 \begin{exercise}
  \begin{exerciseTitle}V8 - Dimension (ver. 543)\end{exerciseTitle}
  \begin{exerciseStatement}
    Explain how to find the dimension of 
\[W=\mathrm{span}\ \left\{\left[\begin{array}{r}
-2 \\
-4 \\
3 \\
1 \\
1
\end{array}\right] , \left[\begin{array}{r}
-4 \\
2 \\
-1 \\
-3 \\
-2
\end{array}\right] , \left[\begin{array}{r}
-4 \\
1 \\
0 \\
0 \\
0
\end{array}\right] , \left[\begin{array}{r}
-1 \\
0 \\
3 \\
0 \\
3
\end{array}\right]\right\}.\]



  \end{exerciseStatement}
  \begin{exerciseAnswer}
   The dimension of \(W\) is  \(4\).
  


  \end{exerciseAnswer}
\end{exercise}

- Work to be completed: Reproduce the data in full, exactly.

- Solution:
 \begin{exercise}
  \begin{exerciseTitle}V8 - Dimension (ver. 543)\end{exerciseTitle}
  \begin{exerciseStatement}
    Explain how to find the dimension of 
\[W=\mathrm{span}\ \left\{\left[\begin{array}{r}
-2 \\
-4 \\
3 \\
1 \\
1
\end{array}\right] , \left[\begin{array}{r}
-4 \\
2 \\
-1 \\
-3 \\
-2
\end{array}\right] , \left[\begin{array}{r}
-4 \\
1 \\
0 \\
0 \\
0
\end{array}\right] , \left[\begin{array}{r}
-1 \\
0 \\
3 \\
0 \\
3
\end{array}\right]\right\}.\]



  \end{exerciseStatement}
  \begin{exerciseAnswer}
   The dimension of \(W\) is  \(4\).
  


  \end{exerciseAnswer}
\end{exercise}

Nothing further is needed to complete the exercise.